Remembering a hero from Tough Man
Roger “Cookie” Wallace passed, a longtime friend I met through his brother, Richard “Dick’ Wallace, who was a Brooke County school bus driver who listened with encouragement about my aspiration to be in the fight racket. When I was working in Wellsburg back in the late 1970s, his brother would come from a long day’s work at Eagle Manufacturing to do his banking when I was a teller. But Cookie enjoyed unclaimed fame in the glove game having been the wheels in 1980 for the Ohio Valley Tough Man contest at what was then Wheeling Civic Center.
In what was a rather tense drive, Cookie provided a comic sigh of relief for Dick; Garey, his nephew; and myself. This was all new and none of us knew exactly what to expect. Cookie, Dick, and I had been regulars in bar room boxing at Aquanaut Lounge near Toronto. It was where I met the owner of the Columbiana County ambulance service and Salineville funeral home boxing, matchmaker Ray Manning, who would open the door for me to climb the ring steps. Garey was still in high school at that time so he was not of age.
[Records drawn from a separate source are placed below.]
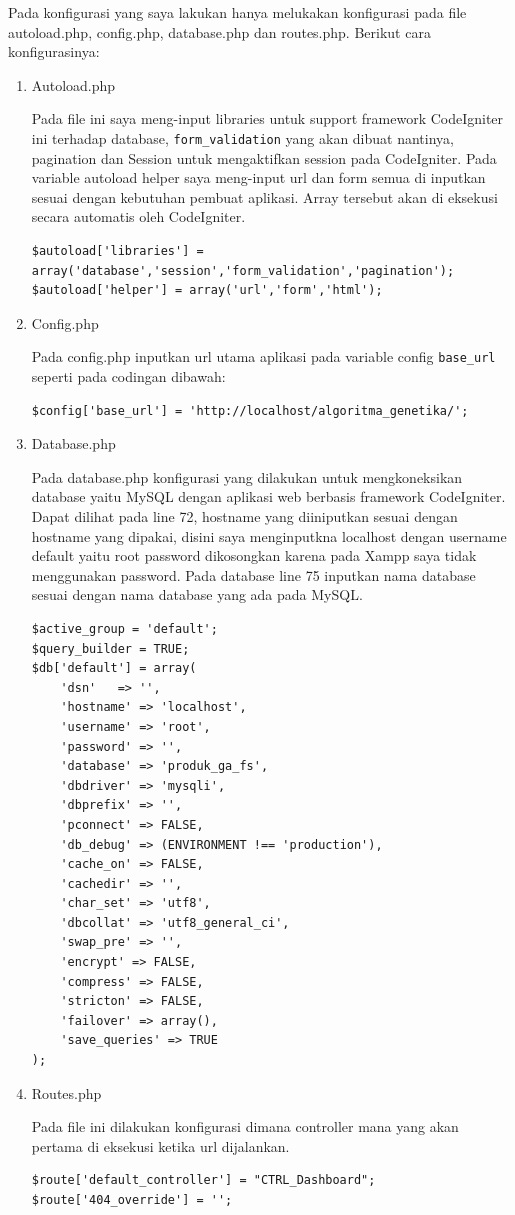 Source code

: Pada konfigurasi yang saya lakukan hanya melukakan konfigurasi pada file autoload.php, config.php, database.php dan routes.php. Berikut cara konfigurasinya:
\begin{enumerate}
    \item Autoload.php
		\par Pada file ini saya meng-input libraries untuk support framework CodeIgniter ini terhadap database, \verb|form_validation| yang akan dibuat nantinya, pagination dan Session untuk mengaktifkan session pada CodeIgniter. Pada variable autoload helper saya meng-input url dan form semua di inputkan sesuai dengan kebutuhan pembuat aplikasi. Array tersebut akan di eksekusi secara automatis oleh CodeIgniter.
\begin{lstlisting}
$autoload['libraries'] = array('database','session','form_validation','pagination');
$autoload['helper'] = array('url','form','html');
\end{lstlisting}

    \item Config.php
        \par Pada config.php inputkan url utama aplikasi pada variable config \verb|base_url| seperti pada codingan dibawah:
\begin{lstlisting}
$config['base_url']	= 'http://localhost/algoritma_genetika/';
\end{lstlisting}
        
    \item Database.php
		\par Pada database.php konfigurasi yang dilakukan untuk mengkoneksikan database yaitu MySQL dengan aplikasi web berbasis framework CodeIgniter. Dapat dilihat pada line 72, hostname yang diiniputkan sesuai dengan hostname yang dipakai, disini saya menginputkna localhost dengan username default yaitu root password dikosongkan karena pada Xampp saya tidak menggunakan password. Pada database line 75 inputkan nama database sesuai dengan nama database yang ada pada MySQL.
\begin{lstlisting}
$active_group = 'default';
$query_builder = TRUE;
$db['default'] = array(
	'dsn'	=> '',
	'hostname' => 'localhost',
	'username' => 'root',
	'password' => '',
	'database' => 'produk_ga_fs',
	'dbdriver' => 'mysqli',
	'dbprefix' => '',
	'pconnect' => FALSE,
	'db_debug' => (ENVIRONMENT !== 'production'),
	'cache_on' => FALSE,
	'cachedir' => '',
	'char_set' => 'utf8',
	'dbcollat' => 'utf8_general_ci',
	'swap_pre' => '',
	'encrypt' => FALSE,
	'compress' => FALSE,
	'stricton' => FALSE,
	'failover' => array(),
	'save_queries' => TRUE
);
\end{lstlisting}
		
	\item Routes.php
		\par Pada file ini dilakukan konfigurasi dimana controller mana yang akan pertama di eksekusi ketika url dijalankan.
\begin{lstlisting}
$route['default_controller'] = "CTRL_Dashboard";
$route['404_override'] = '';
\end{lstlisting}
\end{enumerate}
The Wallace brothers began boxing at Web’s Pool Hall on 8th Street between Charles Street and Main Street in Wellsburg, encouraged by their father and a fellow named Johnny Durbin, who, in the early 1970s, hung a green duffel bag stuffed with blankets in the back room where Dick’s oldest son, Richard Jr., and Garey pounded on the old army canvas. The Pittsburgh newspapers were on strike during this period so very little documentation survives.
Dick, Richard, Garey and I traveled to the famed Center Avenue YMCA in Pittsburgh in the early winter of 74 it was Cliff Sachini of Follansbee, who fought at the YMCA under the guidance of Leo Paugh. He also boxed at Sullivan Hall at St. Marys’ Parrish in Mount Washington a week later. Not long afte,r Scotty Cross and Richard, under the guidance of Paugh. boxed in the preliminaries of the Pittsburgh Diamond Belt in 74 at Sullivan Hall. Scotty won the 132 sub-novice title at the Pittsburgh Civic Arena. Scotty’s parents took me to the preliminaries at Sullivan Hall, where Scotty won the sub-novice diamond belts. Richard Jr provided a spartan education to his younger brother Garey, known effectively as Geese.
In between Garey won the Pittsburgh Golden Gloves 132-pound sub-novice title under the guidance of Paugh. Later, Garey fought on a card in Salineville where I served as chief second.
Back in Wheeling in 1980, Garey prevailed, but it was Cookie who remain the unsung hero of that first night standing by his brother Dick’s side with a certain amount of reassurance, as Dick wrapped Garey’s hands with white gauze and surgical tape. I can see Cookie face looking like his brother’s whose face was red as the gel was applied on Garey’s skin.
Gloving up the champion prizefighter for the evening’s first battle, I wore a white medical lab coat filled with an assortment of supplies. Tommy Shaffer, the Uniontown barber had brought his boxing ring with three burgundy ropes and canvas that was blood stained. Cutie Pie Chambers, an African American boxer who had once knocked down Sugar Ray Leonard in an amateur show near Pittsburgh back in the early 1970s, was serving in some official capacity sitting on the east of the arena at rind side.
I wanted to lift the stool in a timely fashion and lift it before the buzzer and Chambers said I had never seen someone so anxious to get the stool in the ring, but Cookie barked back in my defense leave him alone, that he was just doing his job. I remember walking back to the locker room holding the bucket of ice that was melting the water with small blood spots from the mouthpiece on the surface and Cookie carrying the towel.
My memory is clear on this point: He was saying, “We have done good…really good…”
Cookie was so proud of both Garey and Dick, and, on the ride home, he just bubbled over. Cookie came up to me years later at the Wellsburg Banquet Hall this past winter asking me if I still remembered him. Because our paths had not crossed for several years. I said Cookie I ain’t that old yet. People who chew the fat say that in the fight game you meet the same people going up the ladder as coming down. To quote Angelo Dundee, “I just carried the spit bucket.”
It was a thrill to have been part of that first Toughman all those years ago and a pleasure to have known Cookie and his brother, Dick. They were truly very good men.